### GOAL OF THE EXERCISE
Could the lines from the top of the material to the line that contains "### 7.3 有限积图式的符号表示（Notation for FP Sketches）" be retyped exactly, both included and pictures omitted?

(RECORDS PROVIDED begins)

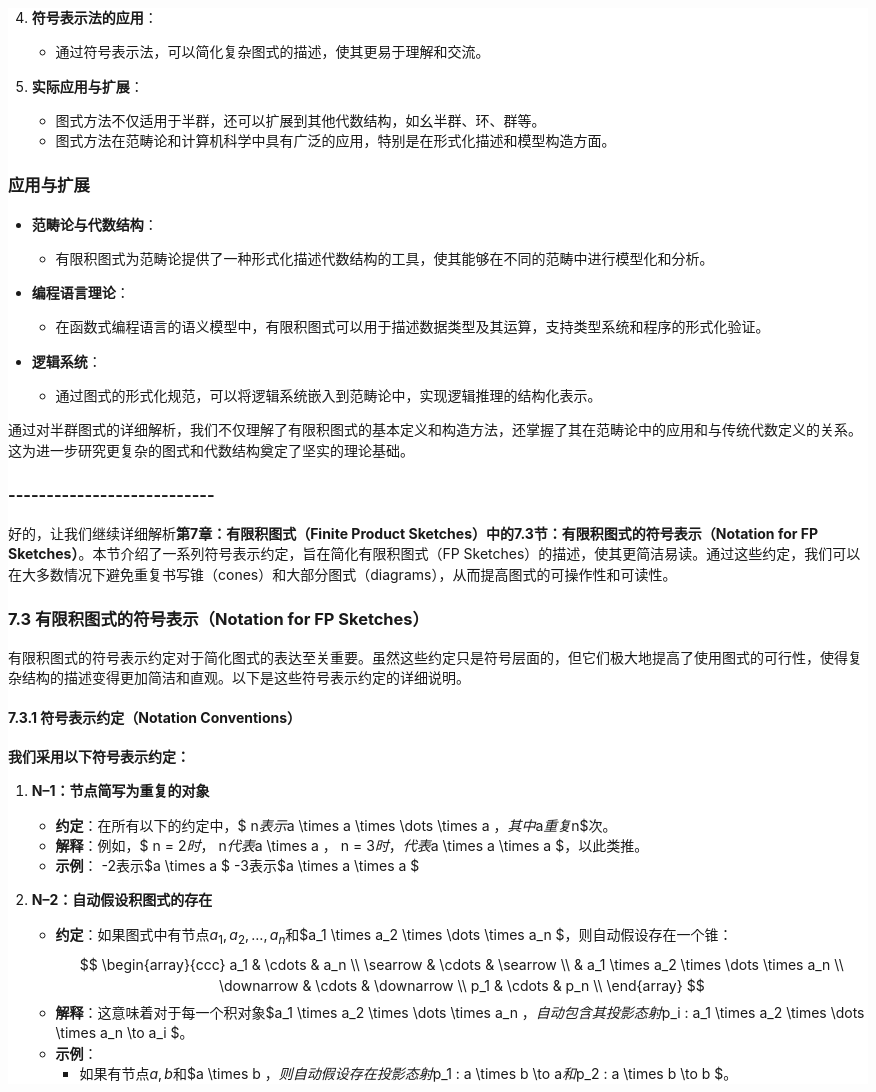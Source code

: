 4. **符号表示法的应用**：
   - 通过符号表示法，可以简化复杂图式的描述，使其更易于理解和交流。
   
5. **实际应用与扩展**：
   - 图式方法不仅适用于半群，还可以扩展到其他代数结构，如幺半群、环、群等。
   - 图式方法在范畴论和计算机科学中具有广泛的应用，特别是在形式化描述和模型构造方面。

### 应用与扩展

- **范畴论与代数结构**：
  - 有限积图式为范畴论提供了一种形式化描述代数结构的工具，使其能够在不同的范畴中进行模型化和分析。
  
- **编程语言理论**：
  - 在函数式编程语言的语义模型中，有限积图式可以用于描述数据类型及其运算，支持类型系统和程序的形式化验证。
  
- **逻辑系统**：
  - 通过图式的形式化规范，可以将逻辑系统嵌入到范畴论中，实现逻辑推理的结构化表示。

通过对半群图式的详细解析，我们不仅理解了有限积图式的基本定义和构造方法，还掌握了其在范畴论中的应用和与传统代数定义的关系。这为进一步研究更复杂的图式和代数结构奠定了坚实的理论基础。

### ---------------------------

好的，让我们继续详细解析**第7章：有限积图式（Finite Product Sketches）**中的**7.3节：有限积图式的符号表示（Notation for FP Sketches）**。本节介绍了一系列符号表示约定，旨在简化有限积图式（FP Sketches）的描述，使其更简洁易读。通过这些约定，我们可以在大多数情况下避免重复书写锥（cones）和大部分图式（diagrams），从而提高图式的可操作性和可读性。

### 7.3 有限积图式的符号表示（Notation for FP Sketches）

有限积图式的符号表示约定对于简化图式的表达至关重要。虽然这些约定只是符号层面的，但它们极大地提高了使用图式的可行性，使得复杂结构的描述变得更加简洁和直观。以下是这些符号表示约定的详细说明。

#### 7.3.1 符号表示约定（Notation Conventions）

**我们采用以下符号表示约定：**

1. **N–1：节点简写为重复的对象**
   
   - **约定**：在所有以下的约定中，$ n$表示$a \times a \times \dots \times a $，其中$a$重复$n$次。
   - **解释**：例如，$ n = 2$时，$ n$代表$a \times a $，$ n = 3$时，代表$a \times a \times a $，以此类推。
   - **示例**：
     -$2$表示$a \times a $
     -$3$表示$a \times a \times a $

2. **N–2：自动假设积图式的存在**
   
   - **约定**：如果图式中有节点$a_1, a_2, \dots, a_n$和$a_1 \times a_2 \times \dots \times a_n $，则自动假设存在一个锥：
    $$
     \begin{array}{ccc}
     a_1 & \cdots & a_n \\
      \searrow & \cdots & \searrow \\
       & a_1 \times a_2 \times \dots \times a_n \\
       \downarrow & \cdots & \downarrow \\
       p_1 & \cdots & p_n \\
     \end{array}
    $$
   - **解释**：这意味着对于每一个积对象$a_1 \times a_2 \times \dots \times a_n $，自动包含其投影态射$p_i : a_1 \times a_2 \times \dots \times a_n \to a_i $。
   - **示例**：
     - 如果有节点$a, b$和$a \times b $，则自动假设存在投影态射$p_1 : a \times b \to a$和$p_2 : a \times b \to b $。

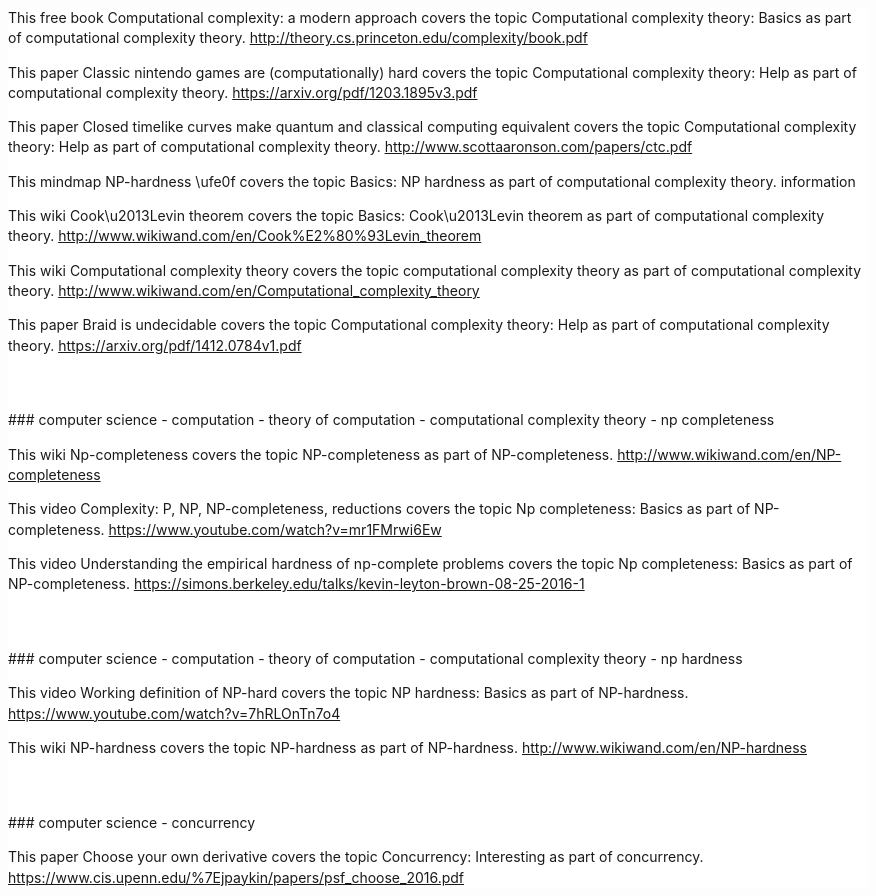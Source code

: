 This free book Computational complexity: a modern approach covers the topic Computational complexity theory: Basics as part of computational complexity theory.
http://theory.cs.princeton.edu/complexity/book.pdf

This paper Classic nintendo games are (computationally) hard covers the topic Computational complexity theory: Help as part of computational complexity theory.
https://arxiv.org/pdf/1203.1895v3.pdf

This paper Closed timelike curves make quantum and classical computing equivalent covers the topic Computational complexity theory: Help as part of computational complexity theory.
http://www.scottaaronson.com/papers/ctc.pdf

This mindmap NP-hardness  \ufe0f covers the topic Basics: NP hardness as part of computational complexity theory.
information

This wiki Cook\u2013Levin theorem covers the topic Basics: Cook\u2013Levin theorem as part of computational complexity theory.
http://www.wikiwand.com/en/Cook%E2%80%93Levin_theorem

This wiki Computational complexity theory covers the topic computational complexity theory as part of computational complexity theory.
http://www.wikiwand.com/en/Computational_complexity_theory

This paper Braid is undecidable covers the topic Computational complexity theory: Help as part of computational complexity theory.
https://arxiv.org/pdf/1412.0784v1.pdf

<br><br>### computer science - computation - theory of computation - computational complexity theory - np completeness

This wiki Np-completeness covers the topic NP-completeness as part of NP-completeness.
http://www.wikiwand.com/en/NP-completeness

This video Complexity: P, NP, NP-completeness, reductions covers the topic Np completeness: Basics as part of NP-completeness.
https://www.youtube.com/watch?v=mr1FMrwi6Ew

This video Understanding the empirical hardness of np-complete problems covers the topic Np completeness: Basics as part of NP-completeness.
https://simons.berkeley.edu/talks/kevin-leyton-brown-08-25-2016-1

<br><br>### computer science - computation - theory of computation - computational complexity theory - np hardness

This video Working definition of NP-hard covers the topic NP hardness: Basics as part of NP-hardness.
https://www.youtube.com/watch?v=7hRLOnTn7o4

This wiki NP-hardness covers the topic NP-hardness as part of NP-hardness.
http://www.wikiwand.com/en/NP-hardness

<br><br>### computer science - concurrency

This paper Choose your own derivative covers the topic Concurrency: Interesting as part of concurrency.
https://www.cis.upenn.edu/%7Ejpaykin/papers/psf_choose_2016.pdf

(RECORDS PROVIDED ends)

### EXERCISE SOLUTION
Source code

: 4. **符号表示法的应用**：
   - 通过符号表示法，可以简化复杂图式的描述，使其更易于理解和交流。
   
5. **实际应用与扩展**：
   - 图式方法不仅适用于半群，还可以扩展到其他代数结构，如幺半群、环、群等。
   - 图式方法在范畴论和计算机科学中具有广泛的应用，特别是在形式化描述和模型构造方面。

### 应用与扩展

- **范畴论与代数结构**：
  - 有限积图式为范畴论提供了一种形式化描述代数结构的工具，使其能够在不同的范畴中进行模型化和分析。
  
- **编程语言理论**：
  - 在函数式编程语言的语义模型中，有限积图式可以用于描述数据类型及其运算，支持类型系统和程序的形式化验证。
  
- **逻辑系统**：
  - 通过图式的形式化规范，可以将逻辑系统嵌入到范畴论中，实现逻辑推理的结构化表示。

通过对半群图式的详细解析，我们不仅理解了有限积图式的基本定义和构造方法，还掌握了其在范畴论中的应用和与传统代数定义的关系。这为进一步研究更复杂的图式和代数结构奠定了坚实的理论基础。

### ---------------------------

好的，让我们继续详细解析**第7章：有限积图式（Finite Product Sketches）**中的**7.3节：有限积图式的符号表示（Notation for FP Sketches）**。本节介绍了一系列符号表示约定，旨在简化有限积图式（FP Sketches）的描述，使其更简洁易读。通过这些约定，我们可以在大多数情况下避免重复书写锥（cones）和大部分图式（diagrams），从而提高图式的可操作性和可读性。

### 7.3 有限积图式的符号表示（Notation for FP Sketches）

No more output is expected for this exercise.